Convoluted human evolution: Still evolving? (Introduction)

by David Turell @, Tuesday, July 12, 2016, 14:58 (498 days ago) @ David Turell

A statistical study tires to show that we are, but the evidence appears thin:

Harvard economist Jonathan Beauchamp has conducted a study of lifetime reproductive success (rLRS) of a small segment of the U.S. population and has concluded that there is evidence that humans are still evolving. In his paper published in Proceedings of the National Academy of Sciences, he describes the study he conducted, his results and why he believes we are still evolving despite our control over our environment.

As Beauchamp notes, many in the scientific community have come to believe that humans stopped evolving approximately 40,000 years ago—shortly after the advent of agriculture. But he notes there is also evidence that refutes such claims, such as studies that have shown that people developed an ability to digest milk and to live at high altitudes much more recently.

To learn more, he conducted an analysis of records on 20,000 people he obtained from the Health and Retirement Study, which has compiled data on people born between the years 1931 and 1953. He chose this group because the vast majority of them were past child-bearing age—thus he was able to calculate a rLRS for each of them. Besides counting how many children they had, he also looked at body mass index, schizophrenia, age of onset of menstruation and education level—all traits that have genetic roots.

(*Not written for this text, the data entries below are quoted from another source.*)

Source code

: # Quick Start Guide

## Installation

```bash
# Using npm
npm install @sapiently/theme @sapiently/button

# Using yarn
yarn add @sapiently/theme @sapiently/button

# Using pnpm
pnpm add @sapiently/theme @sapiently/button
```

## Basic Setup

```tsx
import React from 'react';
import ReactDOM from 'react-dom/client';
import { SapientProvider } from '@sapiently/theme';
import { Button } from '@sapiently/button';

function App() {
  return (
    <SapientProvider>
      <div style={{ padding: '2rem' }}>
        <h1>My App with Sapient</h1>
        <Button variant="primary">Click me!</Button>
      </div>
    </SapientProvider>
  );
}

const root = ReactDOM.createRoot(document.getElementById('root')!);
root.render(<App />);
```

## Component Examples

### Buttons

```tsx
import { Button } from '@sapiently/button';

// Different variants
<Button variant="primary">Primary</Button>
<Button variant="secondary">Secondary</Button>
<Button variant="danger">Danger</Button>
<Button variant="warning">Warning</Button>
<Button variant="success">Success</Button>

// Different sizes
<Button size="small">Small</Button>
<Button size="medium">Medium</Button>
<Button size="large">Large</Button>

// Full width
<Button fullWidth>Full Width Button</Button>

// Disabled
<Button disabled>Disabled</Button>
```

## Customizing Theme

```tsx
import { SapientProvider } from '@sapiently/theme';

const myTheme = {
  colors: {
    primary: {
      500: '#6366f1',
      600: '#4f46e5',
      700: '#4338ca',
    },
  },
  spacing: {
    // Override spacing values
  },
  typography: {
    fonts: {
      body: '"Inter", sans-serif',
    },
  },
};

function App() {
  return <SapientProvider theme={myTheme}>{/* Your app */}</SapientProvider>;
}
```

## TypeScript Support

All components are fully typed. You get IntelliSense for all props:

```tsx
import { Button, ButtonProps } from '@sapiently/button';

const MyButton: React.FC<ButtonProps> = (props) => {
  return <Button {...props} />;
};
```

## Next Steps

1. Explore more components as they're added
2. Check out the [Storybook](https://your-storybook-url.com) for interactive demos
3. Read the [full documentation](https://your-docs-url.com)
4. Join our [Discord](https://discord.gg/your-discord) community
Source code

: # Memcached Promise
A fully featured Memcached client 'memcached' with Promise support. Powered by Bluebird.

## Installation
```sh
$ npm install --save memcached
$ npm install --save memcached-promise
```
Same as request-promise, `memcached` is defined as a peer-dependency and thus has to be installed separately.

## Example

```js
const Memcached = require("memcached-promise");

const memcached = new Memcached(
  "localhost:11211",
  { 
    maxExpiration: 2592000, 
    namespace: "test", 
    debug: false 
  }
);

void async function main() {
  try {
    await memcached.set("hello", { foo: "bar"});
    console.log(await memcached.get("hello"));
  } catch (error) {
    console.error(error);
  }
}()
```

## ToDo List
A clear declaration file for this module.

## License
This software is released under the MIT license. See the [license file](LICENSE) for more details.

After studying the data, Beauchamp found evidence of evolution in two phenotypes—a slight uptick in the age of first menstruation and a trend toward a lower rLRS for people who had more education—conversely, people with less education had more kids and thus more opportunity to pass on their genes.

But, as Beauchamp acknowledges, his study was based on a very limited dataset, and it was constricted in that it left out the possible children that might have been born to the people in the database who died before growing old, for example. There is also an issue with the increased age of first menstruation, as recent studies have shown that it is actually going down, not up. And there is evidence that even if evolution is still at work, it appears that it is being overridden by our ability to control so many factors of our lives, such as saving people who would have died a natural death, or artificial fertility measures for educated people who have children later in life.

Comment: Adults drinking milk is an enzyme adaptation, as is high altitude living, not real evolution. We may be the end point.